[Collected data]
::::::::::

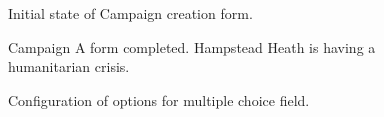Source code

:\documentclass{article}
\begin{document}
		\begin{figure}[ht]
			\centering
			\caption{Initial state of Campaign creation form.}
			\label{fig:eval-ca-2}
		\end{figure}

		\begin{figure}[ht]
			\centering
			\caption{Campaign A form completed. Hampstead Heath is having a humanitarian crisis.}
			\label{fig:eval-ca-3}
		\end{figure}

		\begin{figure}[ht]
			\centering
			\caption{Configuration of options for multiple choice field.}
			\label{fig:eval-ca-5}
		\end{figure}
\end{document}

::::::::::

• [What you should do]
Your reply should hold every line from the data that contains "eval", copied in full.

• [Result]
			\label{fig:eval-ca-2}
			\label{fig:eval-ca-3}
			\label{fig:eval-ca-5}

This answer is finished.